(Saved entries)
--- --- ---
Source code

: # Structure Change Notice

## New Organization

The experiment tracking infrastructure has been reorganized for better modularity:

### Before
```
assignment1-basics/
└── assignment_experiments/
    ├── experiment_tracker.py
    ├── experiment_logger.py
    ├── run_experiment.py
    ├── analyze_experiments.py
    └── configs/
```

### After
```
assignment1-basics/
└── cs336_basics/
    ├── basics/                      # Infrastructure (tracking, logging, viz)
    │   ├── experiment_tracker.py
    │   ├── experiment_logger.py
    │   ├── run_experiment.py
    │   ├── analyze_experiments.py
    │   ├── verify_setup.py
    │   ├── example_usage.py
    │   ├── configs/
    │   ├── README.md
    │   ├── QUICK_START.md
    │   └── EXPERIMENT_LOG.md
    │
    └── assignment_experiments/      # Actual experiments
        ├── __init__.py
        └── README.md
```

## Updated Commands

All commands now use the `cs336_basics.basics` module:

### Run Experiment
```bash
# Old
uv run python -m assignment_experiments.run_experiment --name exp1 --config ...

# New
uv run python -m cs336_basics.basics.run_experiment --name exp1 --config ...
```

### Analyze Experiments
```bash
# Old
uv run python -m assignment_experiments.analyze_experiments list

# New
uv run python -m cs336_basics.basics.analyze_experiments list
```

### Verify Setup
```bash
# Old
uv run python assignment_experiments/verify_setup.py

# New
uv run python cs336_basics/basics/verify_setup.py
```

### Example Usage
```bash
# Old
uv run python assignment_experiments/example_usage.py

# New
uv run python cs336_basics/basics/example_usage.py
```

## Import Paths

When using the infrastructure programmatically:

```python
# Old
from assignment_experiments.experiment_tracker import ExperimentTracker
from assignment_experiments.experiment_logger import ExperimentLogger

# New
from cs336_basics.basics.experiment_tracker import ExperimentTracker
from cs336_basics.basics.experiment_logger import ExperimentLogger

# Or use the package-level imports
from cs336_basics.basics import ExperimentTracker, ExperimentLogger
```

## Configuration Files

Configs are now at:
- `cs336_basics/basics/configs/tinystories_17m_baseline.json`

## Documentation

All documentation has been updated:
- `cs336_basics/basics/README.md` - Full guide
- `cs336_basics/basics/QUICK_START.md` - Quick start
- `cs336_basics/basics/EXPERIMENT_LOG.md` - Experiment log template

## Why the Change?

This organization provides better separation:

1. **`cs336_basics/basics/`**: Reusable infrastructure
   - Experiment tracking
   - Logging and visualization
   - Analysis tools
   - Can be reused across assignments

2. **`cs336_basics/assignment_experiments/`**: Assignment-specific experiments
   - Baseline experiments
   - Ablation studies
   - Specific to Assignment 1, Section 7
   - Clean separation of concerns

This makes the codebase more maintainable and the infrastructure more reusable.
--- --- ---
WHAT YOU HAVE TO DO
In full and word for word, output the entries.

OUTPUT OF THE EXERCISE
Source code

: # Structure Change Notice

## New Organization

The experiment tracking infrastructure has been reorganized for better modularity:

### Before
```
assignment1-basics/
└── assignment_experiments/
    ├── experiment_tracker.py
    ├── experiment_logger.py
    ├── run_experiment.py
    ├── analyze_experiments.py
    └── configs/
```

### After
```
assignment1-basics/
└── cs336_basics/
    ├── basics/                      # Infrastructure (tracking, logging, viz)
    │   ├── experiment_tracker.py
    │   ├── experiment_logger.py
    │   ├── run_experiment.py
    │   ├── analyze_experiments.py
    │   ├── verify_setup.py
    │   ├── example_usage.py
    │   ├── configs/
    │   ├── README.md
    │   ├── QUICK_START.md
    │   └── EXPERIMENT_LOG.md
    │
    └── assignment_experiments/      # Actual experiments
        ├── __init__.py
        └── README.md
```

## Updated Commands

All commands now use the `cs336_basics.basics` module:

### Run Experiment
```bash
# Old
uv run python -m assignment_experiments.run_experiment --name exp1 --config ...

# New
uv run python -m cs336_basics.basics.run_experiment --name exp1 --config ...
```

### Analyze Experiments
```bash
# Old
uv run python -m assignment_experiments.analyze_experiments list

# New
uv run python -m cs336_basics.basics.analyze_experiments list
```

### Verify Setup
```bash
# Old
uv run python assignment_experiments/verify_setup.py

# New
uv run python cs336_basics/basics/verify_setup.py
```

### Example Usage
```bash
# Old
uv run python assignment_experiments/example_usage.py

# New
uv run python cs336_basics/basics/example_usage.py
```

## Import Paths

When using the infrastructure programmatically:

```python
# Old
from assignment_experiments.experiment_tracker import ExperimentTracker
from assignment_experiments.experiment_logger import ExperimentLogger

# New
from cs336_basics.basics.experiment_tracker import ExperimentTracker
from cs336_basics.basics.experiment_logger import ExperimentLogger

# Or use the package-level imports
from cs336_basics.basics import ExperimentTracker, ExperimentLogger
```

## Configuration Files

Configs are now at:
- `cs336_basics/basics/configs/tinystories_17m_baseline.json`

## Documentation

All documentation has been updated:
- `cs336_basics/basics/README.md` - Full guide
- `cs336_basics/basics/QUICK_START.md` - Quick start
- `cs336_basics/basics/EXPERIMENT_LOG.md` - Experiment log template

## Why the Change?

This organization provides better separation:

1. **`cs336_basics/basics/`**: Reusable infrastructure
   - Experiment tracking
   - Logging and visualization
   - Analysis tools
   - Can be reused across assignments

2. **`cs336_basics/assignment_experiments/`**: Assignment-specific experiments
   - Baseline experiments
   - Ablation studies
   - Specific to Assignment 1, Section 7
   - Clean separation of concerns

This makes the codebase more maintainable and the infrastructure more reusable.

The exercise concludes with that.